H0U:μT−μR≥fσR vs. HaU:μT−μR<fσR (1)

H0L:μT−μR≤−fσR vs. HaL:μT−μR>−fσR

where μT and μR are the population means of the test product and the reference product, respectively, σR is the Standard Deviation (SD) of the reference product and f is the pre-specified constant.

Hypotheses in (1) has been proposed in various applications. Shen and Xu [5] proposed in designs of method transfer studies for biotechnology products to compare means between the sending laboratory and the receiving laboratory. In their study, μT and μR represent the population mean of the measurements under normality distributions obtained at the receiving laboratory and the sending laboratory, respectively, and σR represents the population SD of the measurements obtained at the sending laboratory. For the evaluation of the analytical similarity between a test product and the reference product, Tsong, et al. [4] proposed to assess the equivalence in means for a selected Critical Quality Attribute (CQA) by testing the hypotheses in (1) with f=1.5. The current practice is just substituting the sample SD of the Reference Product (SR) in the margin as if it is a known value although σR is unknown and needed to be estimated from the study data [1]. Hence, under the normality assumption, the current analysis using t statistics results in inflating type I error rate and reducing power as pointed out by Dong, et al. [2] and Burdick, et al. [6].

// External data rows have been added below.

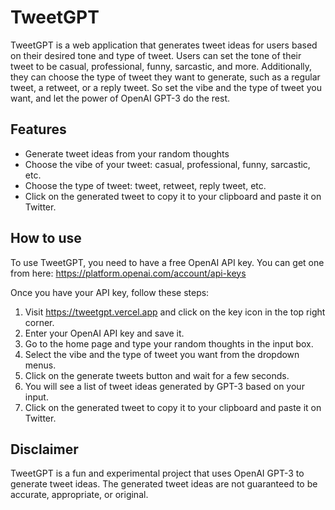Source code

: # TweetGPT

TweetGPT is a web application that generates tweet ideas for users based on their desired tone and type of tweet. Users can set the tone of their tweet to be casual, professional, funny, sarcastic, and more. Additionally, they can choose the type of tweet they want to generate, such as a regular tweet, a retweet, or a reply tweet. So set the vibe and the type of tweet you want, and let the power of OpenAI GPT-3 do the rest.

## Features

- Generate tweet ideas from your random thoughts
- Choose the vibe of your tweet: casual, professional, funny, sarcastic, etc.
- Choose the type of tweet: tweet, retweet, reply tweet, etc.
- Click on the generated tweet to copy it to your clipboard and paste it on Twitter.

## How to use

To use TweetGPT, you need to have a free OpenAI API key. You can get one from here: https://platform.openai.com/account/api-keys

Once you have your API key, follow these steps:

1. Visit https://tweetgpt.vercel.app and click on the key icon in the top right corner.
2. Enter your OpenAI API key and save it.
3. Go to the home page and type your random thoughts in the input box.
4. Select the vibe and the type of tweet you want from the dropdown menus.
5. Click on the generate tweets button and wait for a few seconds.
6. You will see a list of tweet ideas generated by GPT-3 based on your input.
7. Click on the generated tweet to copy it to your clipboard and paste it on Twitter.

## Disclaimer

TweetGPT is a fun and experimental project that uses OpenAI GPT-3 to generate tweet ideas. The generated tweet ideas are not guaranteed to be accurate, appropriate, or original.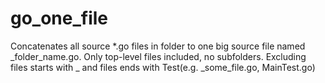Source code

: # go_one_file
Concatenates all source *.go files in folder to one big source file named _folder_name.go.
Only top-level files included, no subfolders.
Excluding files starts with _ and files ends with Test(e.g. _some_file.go, MainTest.go)
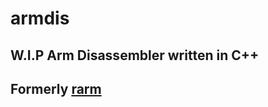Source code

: # armdis
## W.I.P Arm Disassembler written in C++
## Formerly [rarm](https://github.com/Cryptiiiic/rarm)
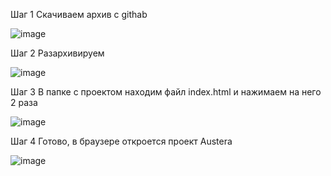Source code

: Шаг 1
Скачиваем архив с githab

![image](https://github.com/user-attachments/assets/190c721f-9680-4d82-a82b-b227a97aee73)

 
Шаг 2
Разархивируем 

![image](https://github.com/user-attachments/assets/63543e55-f690-471b-81c7-a2bd8f6ca31a)

Шаг 3
В папке с проектом находим файл index.html и нажимаем на него 2 раза 

![image](https://github.com/user-attachments/assets/25565daf-5b4e-4448-8298-a9677aedab54)

 
Шаг 4
Готово, в браузере откроется проект Austera

![image](https://github.com/user-attachments/assets/0f207984-8677-4225-b528-5917f19a172a)


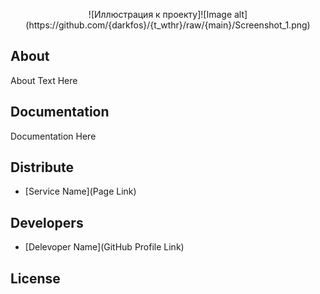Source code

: <p align="center">
      ![Иллюстрация к проекту]![Image alt](https://github.com/{darkfos}/{t_wthr}/raw/{main}/Screenshot_1.png)
</p>

## About

About Text Here

## Documentation

Documentation Here

## Distribute

- [Service Name](Page Link)


## Developers

- [Delevoper Name](GitHub Profile Link)

## License

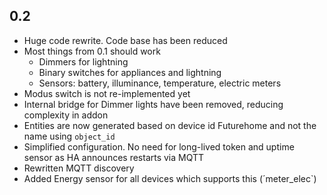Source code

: ## 0.2

* Huge code rewrite. Code base has been reduced
* Most things from 0.1 should work
  * Dimmers for lightning
  * Binary switches for appliances and lightning
  * Sensors: battery, illuminance, temperature, electric meters
* Modus switch is not re-implemented yet
* Internal bridge for Dimmer lights have been removed, reducing complexity in addon
* Entities are now generated based on device id Futurehome and not the name using `object_id`
* Simplified configuration. No need for long-lived token and uptime sensor as HA announces restarts via MQTT
* Rewritten MQTT discovery
* Added Energy sensor for all devices which supports this (´meter_elec`)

To reduce the deficiency, one alternative approach is considering σR as a parameter and then applying the Wald-type statistic to hypotheses in (1). Chen, et al. [3] pointed out that the Wald test led to type I error rate seriously lower than the nominal significance level and power smaller than the target power value when the numbers of product lots are small. Chen, et al. [3] proposed a modified Wald test by using the Constrained Maximum Likelihood Estimate (CMLE)-method. With the Constrained Maximum Likelihood Estimate, the standard error was estimated using Maximum Likelihood Estimator (MLE) restricted to the null hypotheses in (1). Based on simulations, this CMLE-method led to slightly increase type I error rate but still less than the nominal significance value when the numbers of product lots are smaller than 20. Later, Burdick, et al. [6] and Dong, et al. [2] proposed to use Generalized Pivotal Quantity (GPQ) [7] to better control the type I error rate inflation and improve the power performance. Simulations showed that the type I error rate for the GPQ method is below the nominal significance value except for some small-lot-number scenarios in which the simulated type I error rate can be inflated to around 5.3%. In this paper, we further improve the Wald test with CMLE standard error [3] by replacing the MLE of σR in the equivalence margin with the sample estimate to further increase type I error rate while still below the nominal significance level and increase power when the numbers of product lots are small.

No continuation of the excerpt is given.